▸ Exercise description: Which lines in the data below contain the word "upper"? Pull each of them out.

▸ Entries provided:

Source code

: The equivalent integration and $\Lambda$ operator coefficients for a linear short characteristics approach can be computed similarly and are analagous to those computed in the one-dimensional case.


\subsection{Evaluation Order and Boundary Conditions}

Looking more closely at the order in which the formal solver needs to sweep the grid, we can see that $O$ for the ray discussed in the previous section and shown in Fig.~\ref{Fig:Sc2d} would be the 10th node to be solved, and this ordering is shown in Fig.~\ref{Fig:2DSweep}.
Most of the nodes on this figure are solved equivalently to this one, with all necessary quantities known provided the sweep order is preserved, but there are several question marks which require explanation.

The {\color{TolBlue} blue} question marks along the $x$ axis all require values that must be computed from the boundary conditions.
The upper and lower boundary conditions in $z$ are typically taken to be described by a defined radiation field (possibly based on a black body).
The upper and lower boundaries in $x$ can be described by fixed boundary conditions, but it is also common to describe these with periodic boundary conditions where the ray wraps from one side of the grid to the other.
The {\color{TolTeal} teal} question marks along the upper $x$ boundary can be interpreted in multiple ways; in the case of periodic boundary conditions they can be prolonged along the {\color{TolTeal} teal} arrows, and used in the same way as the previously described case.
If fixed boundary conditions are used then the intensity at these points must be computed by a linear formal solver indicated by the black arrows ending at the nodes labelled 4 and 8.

* * *

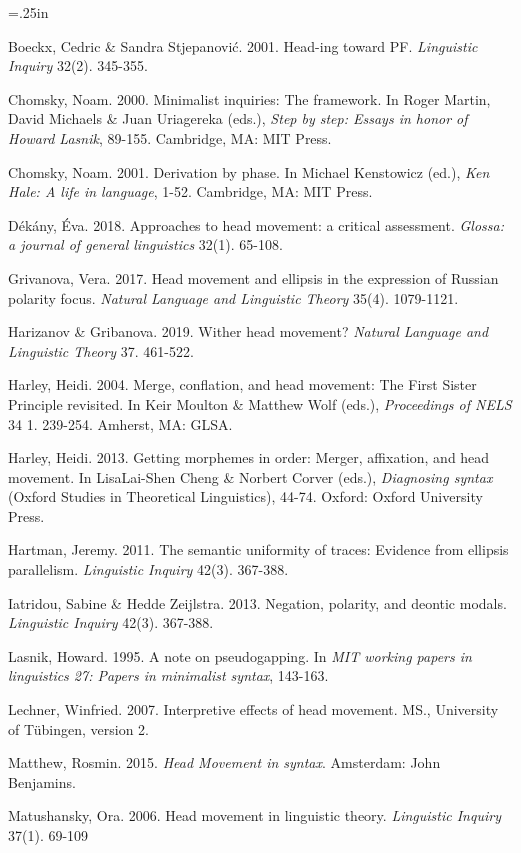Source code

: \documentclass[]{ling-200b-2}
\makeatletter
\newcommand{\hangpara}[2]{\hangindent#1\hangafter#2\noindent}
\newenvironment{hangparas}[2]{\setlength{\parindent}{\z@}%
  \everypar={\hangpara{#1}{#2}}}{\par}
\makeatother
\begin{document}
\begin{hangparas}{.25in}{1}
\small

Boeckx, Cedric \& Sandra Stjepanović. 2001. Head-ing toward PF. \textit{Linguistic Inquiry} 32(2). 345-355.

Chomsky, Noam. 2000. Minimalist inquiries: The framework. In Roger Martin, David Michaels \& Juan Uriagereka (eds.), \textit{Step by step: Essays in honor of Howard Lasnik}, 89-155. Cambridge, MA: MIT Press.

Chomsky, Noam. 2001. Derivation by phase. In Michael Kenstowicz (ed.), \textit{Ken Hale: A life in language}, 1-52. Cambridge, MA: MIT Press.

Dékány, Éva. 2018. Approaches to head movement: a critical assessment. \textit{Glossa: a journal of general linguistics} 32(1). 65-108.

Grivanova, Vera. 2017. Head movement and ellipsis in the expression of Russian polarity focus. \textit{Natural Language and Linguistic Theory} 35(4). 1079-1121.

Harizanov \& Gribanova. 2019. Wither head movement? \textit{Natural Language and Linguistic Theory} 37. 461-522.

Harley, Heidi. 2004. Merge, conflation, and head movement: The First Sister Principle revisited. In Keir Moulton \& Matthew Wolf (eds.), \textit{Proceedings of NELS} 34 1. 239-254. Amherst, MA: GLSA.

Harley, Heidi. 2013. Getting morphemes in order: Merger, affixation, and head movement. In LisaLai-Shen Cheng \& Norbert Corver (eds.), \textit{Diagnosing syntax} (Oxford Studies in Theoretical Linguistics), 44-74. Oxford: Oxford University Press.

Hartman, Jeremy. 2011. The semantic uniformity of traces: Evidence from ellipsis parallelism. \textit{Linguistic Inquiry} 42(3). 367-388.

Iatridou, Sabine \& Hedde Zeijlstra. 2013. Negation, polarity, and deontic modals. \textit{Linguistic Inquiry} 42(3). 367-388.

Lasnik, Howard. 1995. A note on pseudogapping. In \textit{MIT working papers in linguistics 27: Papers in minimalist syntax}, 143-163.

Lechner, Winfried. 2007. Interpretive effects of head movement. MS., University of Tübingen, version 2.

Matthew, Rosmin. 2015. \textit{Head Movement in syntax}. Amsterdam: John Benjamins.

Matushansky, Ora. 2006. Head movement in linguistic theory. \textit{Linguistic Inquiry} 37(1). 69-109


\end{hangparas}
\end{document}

▸ Result:
The upper and lower boundary conditions in $z$ are typically taken to be described by a defined radiation field (possibly based on a black body).
The upper and lower boundaries in $x$ can be described by fixed boundary conditions, but it is also common to describe these with periodic boundary conditions where the ray wraps from one side of the grid to the other.
The {\color{TolTeal} teal} question marks along the upper $x$ boundary can be interpreted in multiple ways; in the case of periodic boundary conditions they can be prolonged along the {\color{TolTeal} teal} arrows, and used in the same way as the previously described case.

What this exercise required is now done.